Your goal: In full and word for word, copy the listing; no pictures belong in the copy.

Data to examine:
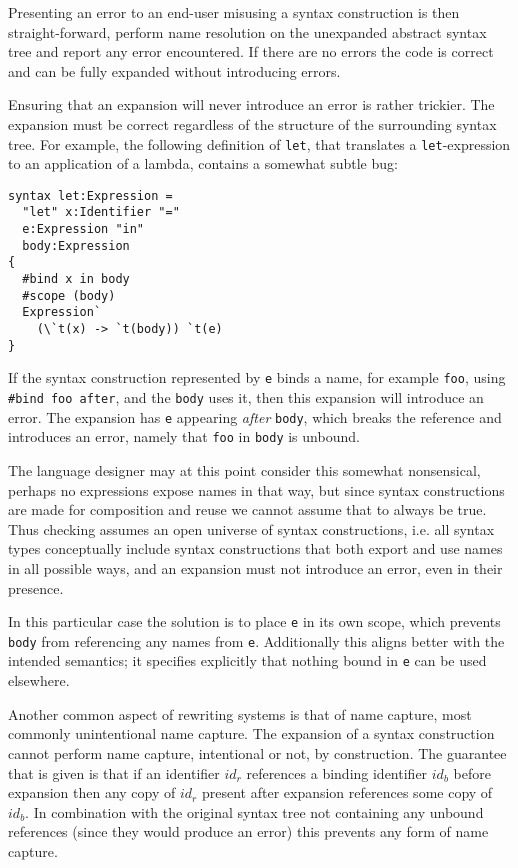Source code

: \documentclass{kththesis}
\begin{document}
Presenting an error to an end-user misusing a syntax construction is then straight-forward, perform name resolution on the unexpanded abstract syntax tree and report any error encountered. If there are no errors the code is correct and can be fully expanded without introducing errors.

Ensuring that an expansion will never introduce an error is rather trickier. The expansion must be correct regardless of the structure of the surrounding syntax tree. For example, the following definition of \texttt{let}, that translates a \texttt{let}-expression to an application of a lambda, contains a somewhat subtle bug:

\begin{verbatim}
syntax let:Expression =
  "let" x:Identifier "="
  e:Expression "in"
  body:Expression
{
  #bind x in body
  #scope (body)
  Expression`
    (\`t(x) -> `t(body)) `t(e)
}
\end{verbatim}

If the syntax construction represented by \texttt{e} binds a name, for example \texttt{foo}, using \texttt{#bind foo after}, and the \texttt{body} uses it, then this expansion will introduce an error. The expansion has \texttt{e} appearing \emph{after} \texttt{body}, which breaks the reference and introduces an error, namely that \texttt{foo} in \texttt{body} is unbound.

The language designer may at this point consider this somewhat nonsensical, perhaps no expressions expose names in that way, but since syntax constructions are made for composition and reuse we cannot assume that to always be true. Thus checking assumes an open universe of syntax constructions, i.e. all syntax types conceptually include syntax constructions that both export and use names in all possible ways, and an expansion must not introduce an error, even in their presence.

In this particular case the solution is to place \texttt{e} in its own scope, which prevents \texttt{body} from referencing any names from \texttt{e}. Additionally this aligns better with the intended semantics; it specifies explicitly that nothing bound in \texttt{e} can be used elsewhere.

Another common aspect of rewriting systems is that of name capture, most commonly unintentional name capture. The expansion of a syntax construction cannot perform name capture, intentional or not, by construction. The guarantee that is given is that if an identifier $id_r$ references a binding identifier $id_b$ before expansion then any copy of $id_r$ present after expansion references some copy of $id_b$. In combination with the original syntax tree not containing any unbound references (since they would produce an error) this prevents any form of name capture.
\end{document}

The completed task:
Source code

: \documentclass{kththesis}
\begin{document}
Presenting an error to an end-user misusing a syntax construction is then straight-forward, perform name resolution on the unexpanded abstract syntax tree and report any error encountered. If there are no errors the code is correct and can be fully expanded without introducing errors.

Ensuring that an expansion will never introduce an error is rather trickier. The expansion must be correct regardless of the structure of the surrounding syntax tree. For example, the following definition of \texttt{let}, that translates a \texttt{let}-expression to an application of a lambda, contains a somewhat subtle bug:

\begin{verbatim}
syntax let:Expression =
  "let" x:Identifier "="
  e:Expression "in"
  body:Expression
{
  #bind x in body
  #scope (body)
  Expression`
    (\`t(x) -> `t(body)) `t(e)
}
\end{verbatim}

If the syntax construction represented by \texttt{e} binds a name, for example \texttt{foo}, using \texttt{#bind foo after}, and the \texttt{body} uses it, then this expansion will introduce an error. The expansion has \texttt{e} appearing \emph{after} \texttt{body}, which breaks the reference and introduces an error, namely that \texttt{foo} in \texttt{body} is unbound.

The language designer may at this point consider this somewhat nonsensical, perhaps no expressions expose names in that way, but since syntax constructions are made for composition and reuse we cannot assume that to always be true. Thus checking assumes an open universe of syntax constructions, i.e. all syntax types conceptually include syntax constructions that both export and use names in all possible ways, and an expansion must not introduce an error, even in their presence.

In this particular case the solution is to place \texttt{e} in its own scope, which prevents \texttt{body} from referencing any names from \texttt{e}. Additionally this aligns better with the intended semantics; it specifies explicitly that nothing bound in \texttt{e} can be used elsewhere.

Another common aspect of rewriting systems is that of name capture, most commonly unintentional name capture. The expansion of a syntax construction cannot perform name capture, intentional or not, by construction. The guarantee that is given is that if an identifier $id_r$ references a binding identifier $id_b$ before expansion then any copy of $id_r$ present after expansion references some copy of $id_b$. In combination with the original syntax tree not containing any unbound references (since they would produce an error) this prevents any form of name capture.
\end{document}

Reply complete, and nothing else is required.